Exercise: Find all lines with the word "wait" in the material, then copy them.

Source material:
________________________

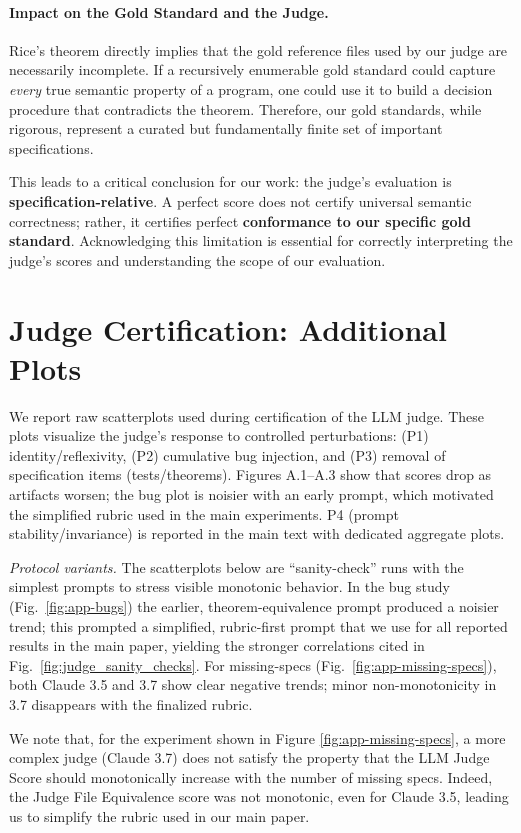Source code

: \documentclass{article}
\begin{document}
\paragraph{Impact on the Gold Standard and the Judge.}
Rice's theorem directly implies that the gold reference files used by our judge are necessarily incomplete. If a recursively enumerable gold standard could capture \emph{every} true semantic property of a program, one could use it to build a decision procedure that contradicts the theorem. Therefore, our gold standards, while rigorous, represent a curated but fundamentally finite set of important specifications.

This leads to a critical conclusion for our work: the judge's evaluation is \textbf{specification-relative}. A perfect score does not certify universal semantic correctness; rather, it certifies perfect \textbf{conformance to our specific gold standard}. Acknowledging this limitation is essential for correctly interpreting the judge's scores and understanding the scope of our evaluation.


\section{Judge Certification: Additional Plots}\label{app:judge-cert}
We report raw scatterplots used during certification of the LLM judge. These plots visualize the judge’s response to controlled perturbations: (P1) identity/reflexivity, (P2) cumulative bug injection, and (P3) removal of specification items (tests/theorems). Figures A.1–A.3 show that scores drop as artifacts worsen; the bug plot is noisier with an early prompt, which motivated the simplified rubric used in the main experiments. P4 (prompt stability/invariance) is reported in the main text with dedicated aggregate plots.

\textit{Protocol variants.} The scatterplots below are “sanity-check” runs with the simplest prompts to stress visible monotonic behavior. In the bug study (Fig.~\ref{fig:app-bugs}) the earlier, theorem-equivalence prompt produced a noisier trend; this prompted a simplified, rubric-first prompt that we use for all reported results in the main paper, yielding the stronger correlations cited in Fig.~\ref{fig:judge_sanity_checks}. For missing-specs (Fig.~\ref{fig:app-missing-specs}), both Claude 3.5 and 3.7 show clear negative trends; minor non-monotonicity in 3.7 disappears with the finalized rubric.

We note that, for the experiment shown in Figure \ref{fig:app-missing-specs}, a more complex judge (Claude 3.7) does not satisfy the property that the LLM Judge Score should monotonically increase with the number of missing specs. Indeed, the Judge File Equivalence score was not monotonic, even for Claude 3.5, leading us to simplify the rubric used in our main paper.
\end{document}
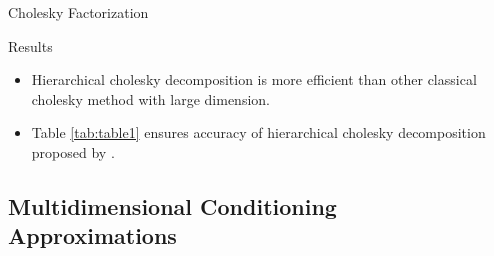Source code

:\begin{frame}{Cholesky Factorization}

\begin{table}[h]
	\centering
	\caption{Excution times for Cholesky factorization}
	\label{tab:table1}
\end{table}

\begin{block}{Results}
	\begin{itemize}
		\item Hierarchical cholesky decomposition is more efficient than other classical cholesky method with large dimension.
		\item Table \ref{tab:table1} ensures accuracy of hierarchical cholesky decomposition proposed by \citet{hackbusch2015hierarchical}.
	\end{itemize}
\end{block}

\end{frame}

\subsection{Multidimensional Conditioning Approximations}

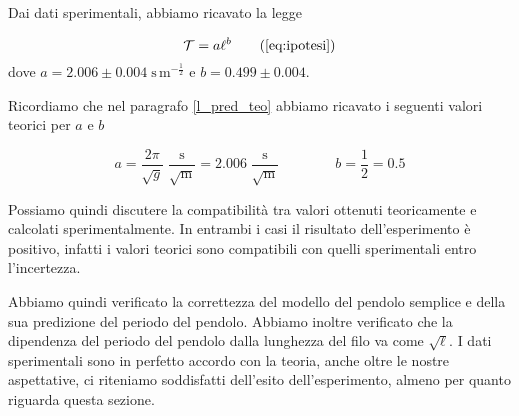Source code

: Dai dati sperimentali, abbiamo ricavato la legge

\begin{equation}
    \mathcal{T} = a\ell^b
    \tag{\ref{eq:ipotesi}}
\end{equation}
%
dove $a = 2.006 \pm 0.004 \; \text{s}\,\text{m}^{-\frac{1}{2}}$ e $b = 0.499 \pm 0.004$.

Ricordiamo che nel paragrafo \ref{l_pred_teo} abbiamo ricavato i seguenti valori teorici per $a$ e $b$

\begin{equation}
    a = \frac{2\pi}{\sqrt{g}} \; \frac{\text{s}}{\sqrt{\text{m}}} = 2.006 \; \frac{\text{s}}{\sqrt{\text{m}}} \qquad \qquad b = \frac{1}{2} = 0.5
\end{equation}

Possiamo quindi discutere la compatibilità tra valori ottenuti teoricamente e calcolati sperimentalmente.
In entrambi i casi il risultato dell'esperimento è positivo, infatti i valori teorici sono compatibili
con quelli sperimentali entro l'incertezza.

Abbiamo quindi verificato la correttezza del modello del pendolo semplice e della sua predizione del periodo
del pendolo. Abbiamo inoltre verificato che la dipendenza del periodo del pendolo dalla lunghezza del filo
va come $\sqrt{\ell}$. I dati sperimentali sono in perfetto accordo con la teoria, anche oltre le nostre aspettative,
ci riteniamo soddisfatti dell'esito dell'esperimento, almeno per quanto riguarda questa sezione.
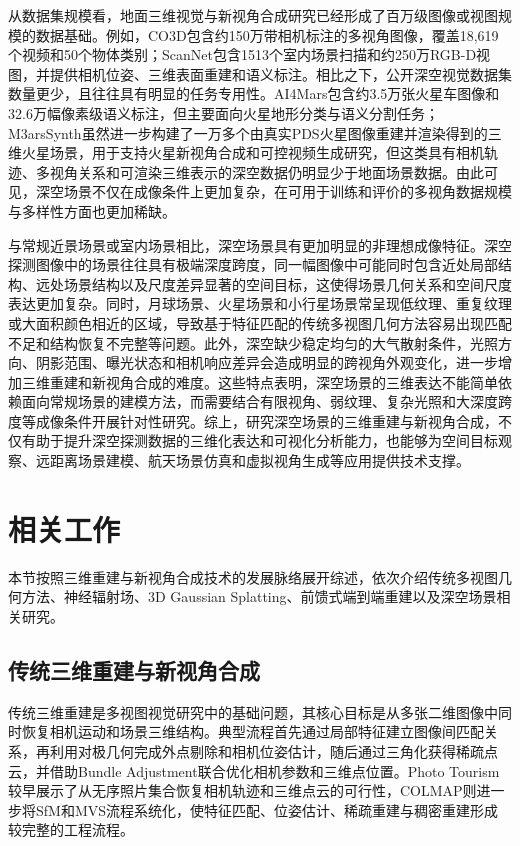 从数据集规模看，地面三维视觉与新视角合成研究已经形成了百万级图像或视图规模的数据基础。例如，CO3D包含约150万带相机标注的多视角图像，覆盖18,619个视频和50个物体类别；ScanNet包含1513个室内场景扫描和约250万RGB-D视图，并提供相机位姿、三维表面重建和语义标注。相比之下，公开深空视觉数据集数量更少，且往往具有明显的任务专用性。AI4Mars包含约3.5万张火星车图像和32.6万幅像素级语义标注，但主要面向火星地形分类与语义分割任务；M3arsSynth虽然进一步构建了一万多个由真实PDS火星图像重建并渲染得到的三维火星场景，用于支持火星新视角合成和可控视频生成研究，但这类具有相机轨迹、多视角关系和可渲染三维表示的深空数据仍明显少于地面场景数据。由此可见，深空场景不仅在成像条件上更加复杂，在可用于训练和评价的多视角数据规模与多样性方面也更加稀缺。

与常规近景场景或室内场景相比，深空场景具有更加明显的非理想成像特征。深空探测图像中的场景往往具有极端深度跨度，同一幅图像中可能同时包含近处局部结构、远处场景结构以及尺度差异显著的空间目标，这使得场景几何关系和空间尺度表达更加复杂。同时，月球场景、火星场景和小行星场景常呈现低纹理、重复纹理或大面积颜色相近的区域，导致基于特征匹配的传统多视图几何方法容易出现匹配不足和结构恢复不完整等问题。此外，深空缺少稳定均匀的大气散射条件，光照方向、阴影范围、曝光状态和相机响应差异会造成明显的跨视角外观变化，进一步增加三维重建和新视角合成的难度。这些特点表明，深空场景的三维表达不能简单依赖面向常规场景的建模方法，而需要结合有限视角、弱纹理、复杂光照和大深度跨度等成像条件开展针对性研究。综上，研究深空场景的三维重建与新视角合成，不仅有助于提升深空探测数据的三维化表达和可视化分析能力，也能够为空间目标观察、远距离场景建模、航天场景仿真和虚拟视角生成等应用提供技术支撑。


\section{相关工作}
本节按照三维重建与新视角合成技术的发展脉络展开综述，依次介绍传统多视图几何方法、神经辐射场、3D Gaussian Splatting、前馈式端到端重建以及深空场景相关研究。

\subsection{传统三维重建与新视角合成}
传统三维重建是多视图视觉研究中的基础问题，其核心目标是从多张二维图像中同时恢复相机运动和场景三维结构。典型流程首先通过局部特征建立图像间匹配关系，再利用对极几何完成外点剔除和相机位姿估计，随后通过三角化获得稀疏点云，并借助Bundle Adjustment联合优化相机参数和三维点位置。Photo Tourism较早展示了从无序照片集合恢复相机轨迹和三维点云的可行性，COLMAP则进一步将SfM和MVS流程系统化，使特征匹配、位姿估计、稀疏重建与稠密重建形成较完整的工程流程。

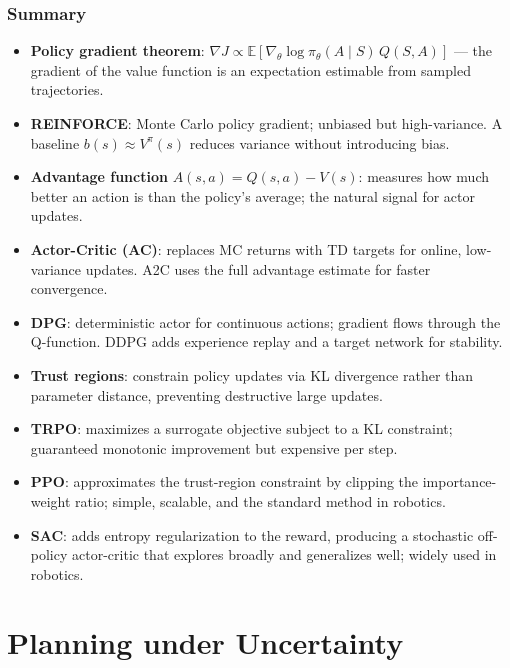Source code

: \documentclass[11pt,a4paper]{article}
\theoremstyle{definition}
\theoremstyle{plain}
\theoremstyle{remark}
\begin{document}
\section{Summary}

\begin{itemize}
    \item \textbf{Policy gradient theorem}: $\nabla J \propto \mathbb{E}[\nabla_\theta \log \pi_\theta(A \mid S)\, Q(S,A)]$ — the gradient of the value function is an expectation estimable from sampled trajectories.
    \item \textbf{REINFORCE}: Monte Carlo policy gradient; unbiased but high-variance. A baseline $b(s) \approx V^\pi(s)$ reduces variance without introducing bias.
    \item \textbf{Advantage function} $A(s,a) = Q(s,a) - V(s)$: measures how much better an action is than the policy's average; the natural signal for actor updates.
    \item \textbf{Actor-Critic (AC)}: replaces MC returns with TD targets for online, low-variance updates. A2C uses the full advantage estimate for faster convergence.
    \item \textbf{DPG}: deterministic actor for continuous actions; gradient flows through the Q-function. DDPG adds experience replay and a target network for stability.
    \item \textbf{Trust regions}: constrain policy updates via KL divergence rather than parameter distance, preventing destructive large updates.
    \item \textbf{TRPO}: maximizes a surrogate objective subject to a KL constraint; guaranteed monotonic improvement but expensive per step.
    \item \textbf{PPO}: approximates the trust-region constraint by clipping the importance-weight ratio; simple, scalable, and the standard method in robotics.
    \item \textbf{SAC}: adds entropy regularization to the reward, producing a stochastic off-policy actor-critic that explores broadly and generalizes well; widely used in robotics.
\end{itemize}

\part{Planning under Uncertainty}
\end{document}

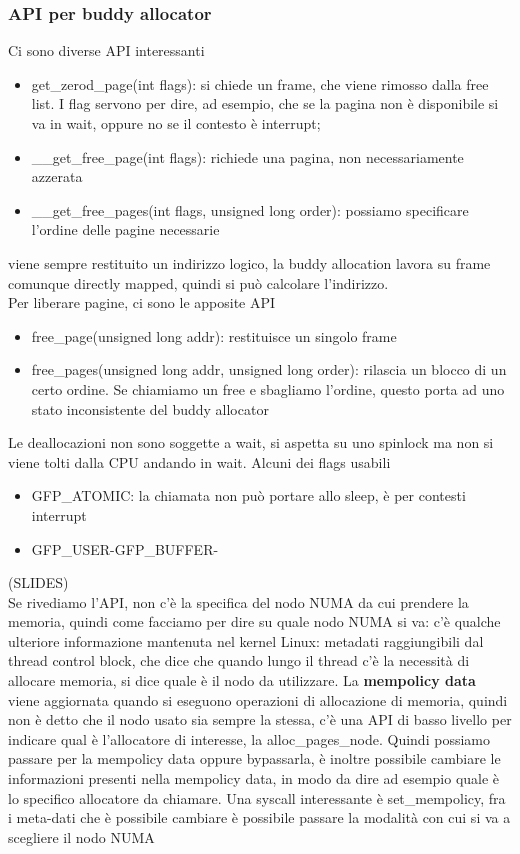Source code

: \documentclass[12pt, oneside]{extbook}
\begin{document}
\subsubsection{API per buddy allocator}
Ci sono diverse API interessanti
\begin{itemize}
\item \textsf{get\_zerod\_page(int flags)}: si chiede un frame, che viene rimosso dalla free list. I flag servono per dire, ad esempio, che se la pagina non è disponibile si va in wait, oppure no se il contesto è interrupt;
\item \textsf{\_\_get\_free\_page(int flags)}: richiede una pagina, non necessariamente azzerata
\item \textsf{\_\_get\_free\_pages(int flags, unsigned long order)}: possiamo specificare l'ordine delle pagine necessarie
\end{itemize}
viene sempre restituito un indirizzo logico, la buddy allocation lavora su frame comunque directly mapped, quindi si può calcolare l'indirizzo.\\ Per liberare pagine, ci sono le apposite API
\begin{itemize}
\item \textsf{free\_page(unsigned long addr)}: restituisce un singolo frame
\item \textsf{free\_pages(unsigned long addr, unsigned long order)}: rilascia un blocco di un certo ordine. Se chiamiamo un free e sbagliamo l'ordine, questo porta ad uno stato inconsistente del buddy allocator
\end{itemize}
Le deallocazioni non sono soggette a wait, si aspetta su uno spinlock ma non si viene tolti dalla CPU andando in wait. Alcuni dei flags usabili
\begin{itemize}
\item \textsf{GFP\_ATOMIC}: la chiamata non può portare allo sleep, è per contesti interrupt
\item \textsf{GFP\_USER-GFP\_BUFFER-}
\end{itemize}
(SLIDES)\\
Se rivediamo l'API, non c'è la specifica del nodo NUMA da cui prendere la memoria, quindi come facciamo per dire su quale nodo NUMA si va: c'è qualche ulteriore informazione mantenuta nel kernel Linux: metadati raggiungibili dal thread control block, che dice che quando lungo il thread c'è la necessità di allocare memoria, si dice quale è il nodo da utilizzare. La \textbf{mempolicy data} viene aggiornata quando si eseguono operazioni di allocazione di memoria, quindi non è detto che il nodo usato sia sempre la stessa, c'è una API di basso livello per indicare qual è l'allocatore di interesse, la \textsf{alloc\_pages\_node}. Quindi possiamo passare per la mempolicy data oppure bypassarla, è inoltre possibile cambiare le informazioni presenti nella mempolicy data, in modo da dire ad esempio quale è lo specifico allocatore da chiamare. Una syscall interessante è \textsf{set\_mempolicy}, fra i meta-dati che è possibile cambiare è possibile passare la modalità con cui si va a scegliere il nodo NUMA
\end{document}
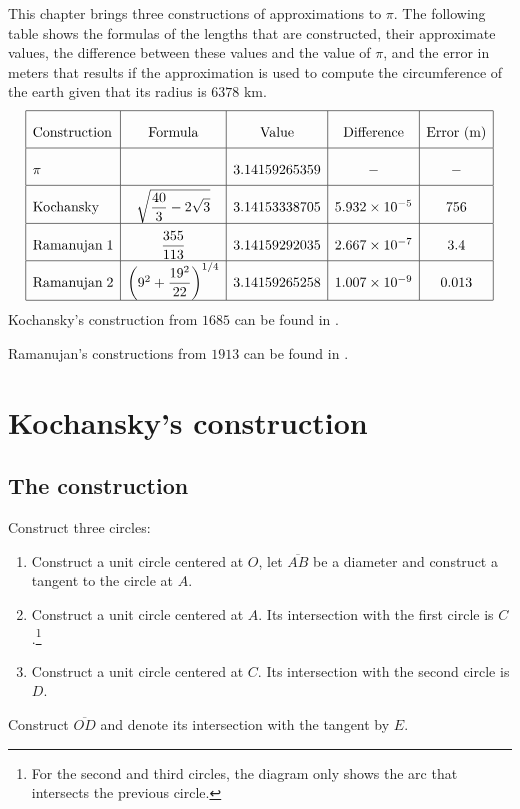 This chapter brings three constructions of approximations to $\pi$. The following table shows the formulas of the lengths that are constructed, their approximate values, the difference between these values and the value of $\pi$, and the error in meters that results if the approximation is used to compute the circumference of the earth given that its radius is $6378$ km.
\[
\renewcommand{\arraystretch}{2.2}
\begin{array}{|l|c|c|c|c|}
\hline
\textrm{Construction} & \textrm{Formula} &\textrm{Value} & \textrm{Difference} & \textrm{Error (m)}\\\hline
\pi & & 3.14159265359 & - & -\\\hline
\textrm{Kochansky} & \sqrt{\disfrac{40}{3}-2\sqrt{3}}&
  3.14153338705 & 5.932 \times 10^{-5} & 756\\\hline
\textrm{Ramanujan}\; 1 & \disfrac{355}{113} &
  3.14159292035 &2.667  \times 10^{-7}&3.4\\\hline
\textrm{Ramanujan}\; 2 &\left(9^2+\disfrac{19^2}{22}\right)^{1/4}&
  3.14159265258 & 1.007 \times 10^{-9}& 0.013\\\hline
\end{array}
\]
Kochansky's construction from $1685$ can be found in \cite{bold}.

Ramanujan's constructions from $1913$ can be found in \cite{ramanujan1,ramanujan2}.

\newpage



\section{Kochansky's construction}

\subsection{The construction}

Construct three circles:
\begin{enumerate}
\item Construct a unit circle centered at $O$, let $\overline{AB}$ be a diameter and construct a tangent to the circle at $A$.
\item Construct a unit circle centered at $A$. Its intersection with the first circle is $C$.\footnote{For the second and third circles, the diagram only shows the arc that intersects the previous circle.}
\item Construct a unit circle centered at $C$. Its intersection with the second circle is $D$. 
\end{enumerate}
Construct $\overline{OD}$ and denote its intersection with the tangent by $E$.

________________________

Solved exercise:
\item \textsf{get\_zerod\_page(int flags)}: si chiede un frame, che viene rimosso dalla free list. I flag servono per dire, ad esempio, che se la pagina non è disponibile si va in wait, oppure no se il contesto è interrupt;
Le deallocazioni non sono soggette a wait, si aspetta su uno spinlock ma non si viene tolti dalla CPU andando in wait. Alcuni dei flags usabili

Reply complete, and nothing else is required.